Paris (AFP)

Emmanuel Macron admitted not having managed to keep his promise to get out of glyphosate in three years, pleading a "collective" failure, in an interview with Brut on Friday.

"I have not changed my mind" on this objective, but "I did not succeed" in accomplishing it, it is a "collective" failure, declared the Head of State who, in November 2017 , had engaged in a tweet for a ban "at the latest in three years".

In January 2019, Emmanuel Macron had already warned that France would not be able to do without glyphosate "100%" in three years.
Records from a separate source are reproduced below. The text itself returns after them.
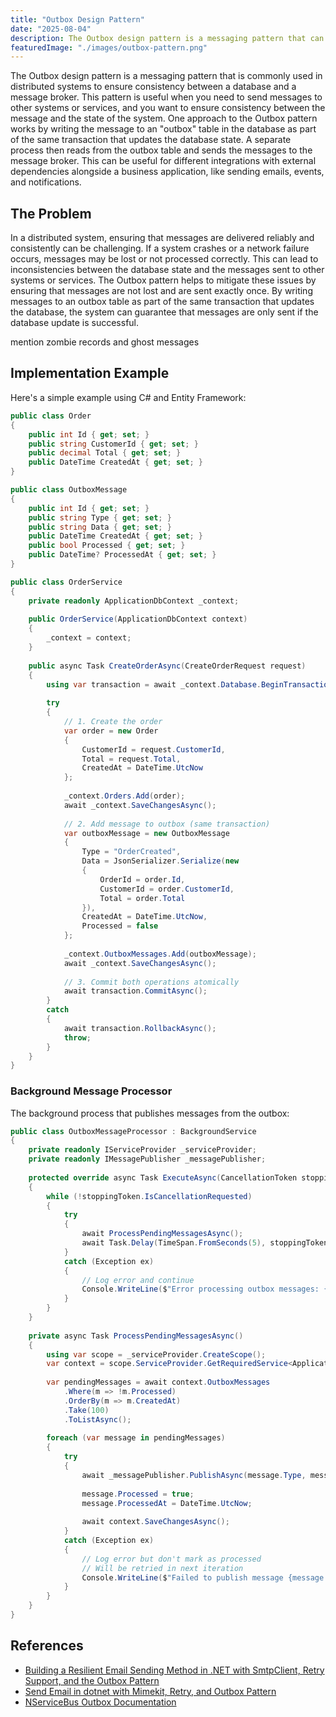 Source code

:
```yaml
---
title: "Outbox Design Pattern"
date: "2025-08-04"
description: The Outbox design pattern is a messaging pattern that can be used to ensure that messages are delivered at least once, even if the system crashes.
featuredImage: "./images/outbox-pattern.png"
---
```


The Outbox design pattern is a messaging pattern that is commonly used in distributed systems to ensure consistency between a database and a message broker. This pattern is useful when you need to send messages to other systems or services, and you want to ensure consistency between the message and the state of the system. One approach to the Outbox pattern works by writing the message to an "outbox" table in the database as part of the same transaction that updates the database state. A separate process then reads from the outbox table and sends the messages to the message broker. This can be useful for different integrations with external dependencies alongside a business application, like sending emails, events, and notifications.

## The Problem

In a distributed system, ensuring that messages are delivered reliably and consistently can be challenging. If a system crashes or a network failure occurs, messages may be lost or not processed correctly. This can lead to inconsistencies between the database state and the messages sent to other systems or services. The Outbox pattern helps to mitigate these issues by ensuring that messages are not lost and are sent exactly once. By writing messages to an outbox table as part of the same transaction that updates the database, the system can guarantee that messages are only sent if the database update is successful.


<TODO> mention zombie records and ghost messages

## Implementation Example

Here's a simple example using C# and Entity Framework:

```csharp
public class Order
{
    public int Id { get; set; }
    public string CustomerId { get; set; }
    public decimal Total { get; set; }
    public DateTime CreatedAt { get; set; }
}

public class OutboxMessage
{
    public int Id { get; set; }
    public string Type { get; set; }
    public string Data { get; set; }
    public DateTime CreatedAt { get; set; }
    public bool Processed { get; set; }
    public DateTime? ProcessedAt { get; set; }
}

public class OrderService
{
    private readonly ApplicationDbContext _context;
    
    public OrderService(ApplicationDbContext context)
    {
        _context = context;
    }
    
    public async Task CreateOrderAsync(CreateOrderRequest request)
    {
        using var transaction = await _context.Database.BeginTransactionAsync();
        
        try
        {
            // 1. Create the order
            var order = new Order
            {
                CustomerId = request.CustomerId,
                Total = request.Total,
                CreatedAt = DateTime.UtcNow
            };
            
            _context.Orders.Add(order);
            await _context.SaveChangesAsync();
            
            // 2. Add message to outbox (same transaction)
            var outboxMessage = new OutboxMessage
            {
                Type = "OrderCreated",
                Data = JsonSerializer.Serialize(new 
                {
                    OrderId = order.Id,
                    CustomerId = order.CustomerId,
                    Total = order.Total
                }),
                CreatedAt = DateTime.UtcNow,
                Processed = false
            };
            
            _context.OutboxMessages.Add(outboxMessage);
            await _context.SaveChangesAsync();
            
            // 3. Commit both operations atomically
            await transaction.CommitAsync();
        }
        catch
        {
            await transaction.RollbackAsync();
            throw;
        }
    }
}
```

### Background Message Processor

The background process that publishes messages from the outbox:

```csharp
public class OutboxMessageProcessor : BackgroundService
{
    private readonly IServiceProvider _serviceProvider;
    private readonly IMessagePublisher _messagePublisher;
    
    protected override async Task ExecuteAsync(CancellationToken stoppingToken)
    {
        while (!stoppingToken.IsCancellationRequested)
        {
            try
            {
                await ProcessPendingMessagesAsync();
                await Task.Delay(TimeSpan.FromSeconds(5), stoppingToken);
            }
            catch (Exception ex)
            {
                // Log error and continue
                Console.WriteLine($"Error processing outbox messages: {ex.Message}");
            }
        }
    }
    
    private async Task ProcessPendingMessagesAsync()
    {
        using var scope = _serviceProvider.CreateScope();
        var context = scope.ServiceProvider.GetRequiredService<ApplicationDbContext>();
        
        var pendingMessages = await context.OutboxMessages
            .Where(m => !m.Processed)
            .OrderBy(m => m.CreatedAt)
            .Take(100)
            .ToListAsync();
            
        foreach (var message in pendingMessages)
        {
            try
            {
                await _messagePublisher.PublishAsync(message.Type, message.Data);
                
                message.Processed = true;
                message.ProcessedAt = DateTime.UtcNow;
                
                await context.SaveChangesAsync();
            }
            catch (Exception ex)
            {
                // Log error but don't mark as processed
                // Will be retried in next iteration
                Console.WriteLine($"Failed to publish message {message.Id}: {ex.Message}");
            }
        }
    }
}
```


## References 

- [Building a Resilient Email Sending Method in .NET with SmtpClient, Retry Support, and the Outbox Pattern](https://ardalis.com/building-resilient-email-method-dotnet-retry-outbox-pattern/)
- [Send Email in dotnet with Mimekit, Retry, and Outbox Pattern
](https://www.youtube.com/watch?v=qD3ZMH5x3uc)
- [NServiceBus Outbox Documentation](https://docs.particular.net/nservicebus/outbox/) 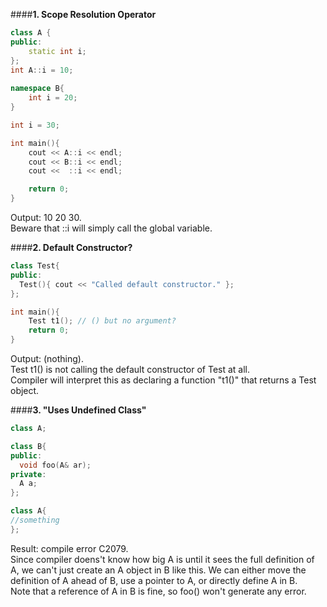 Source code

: ####**1. Scope Resolution Operator**
```cpp
class A {
public:
    static int i;
};
int A::i = 10;
 
namespace B{
    int i = 20;
}

int i = 30;

int main(){
    cout << A::i << endl;
    cout << B::i << endl;
    cout <<  ::i << endl; 

    return 0;
}
```
Output: 10 20 30.  
Beware that ::i will simply call the global variable.

####**2. Default Constructor?**
```cpp
class Test{
public:
  Test(){ cout << "Called default constructor." };
};

int main(){
    Test t1(); // () but no argument?
    return 0;
}
```
Output: (nothing).  
Test t1() is not calling the default constructor of Test at all.  
Compiler will interpret this as declaring a function "t1()" that returns a Test object.

####**3. "Uses Undefined Class"**
```cpp
class A;

class B{
public:
  void foo(A& ar);
private:
  A a;
};

class A{
//something
};
```
Result: compile error C2079.  
Since compiler doens't know how big A is until it sees the full definition of A, we can't just create an A object in B like this. We can either move the definition of A ahead of B, use a pointer to A, or directly define A in B.  
Note that a reference of A in B is fine, so foo() won't generate any error.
"Not feasible and that would kill our agriculture", then estimated the president.

"Why have we not succeeded? (...) When the others do not keep pace with us, it creates a distortion of competition and we sacrifice our agriculture to solve the problem", he said be worth Friday.

"When we want to fight against pesticides, Europe is the right level," he continued.

"We cannot win the battle alone if we do not have other Europeans," he insisted.

The Elysée recently indicated that the president wants to bring the issue to the European level, where for the moment only Luxembourg has committed to do without glyphosate by the end of 2020.

The current authorization of glyphosate in the European Union runs until the end of 2022.

The NGOs, they were very critical at the end of November vis-a-vis this option.

"The government deceived the citizens by making a promise which it does not keep any more", reproaches Agir pour l'environnement, arguing that organic farming shows that it is possible to do without weedkiller.

At European level, "nothing guarantees (that a ban) will be enacted by the 27 in 2022", worried Greenpeace.

Glyphosate, a "broad spectrum" weedkiller, was classified as "probable carcinogen" in 2015 by the International Agency for Research on Cancer (IARC), part of the World Health Organization (WHO).

An opinion that does not share the European Food Safety Authority (Efsa), which considered "unlikely" that it presents a carcinogenic danger to humans, and the European Chemicals Agency (Echa).

But scientists and NGOs have denounced an assessment "biased" because it is based on reports provided by industry.

In France, ANSES restricted in October, within six months, the agricultural uses of glyphosate, which remains the second most widely used plant protection product (9,700 tonnes sold in 2018, against 8,800 in 2017).

According to an assessment by the health agency, glyphosate can most often be replaced, in particular by mechanical means (manual weeding, dedicated machines, etc.) even if this entails a need for additional labor.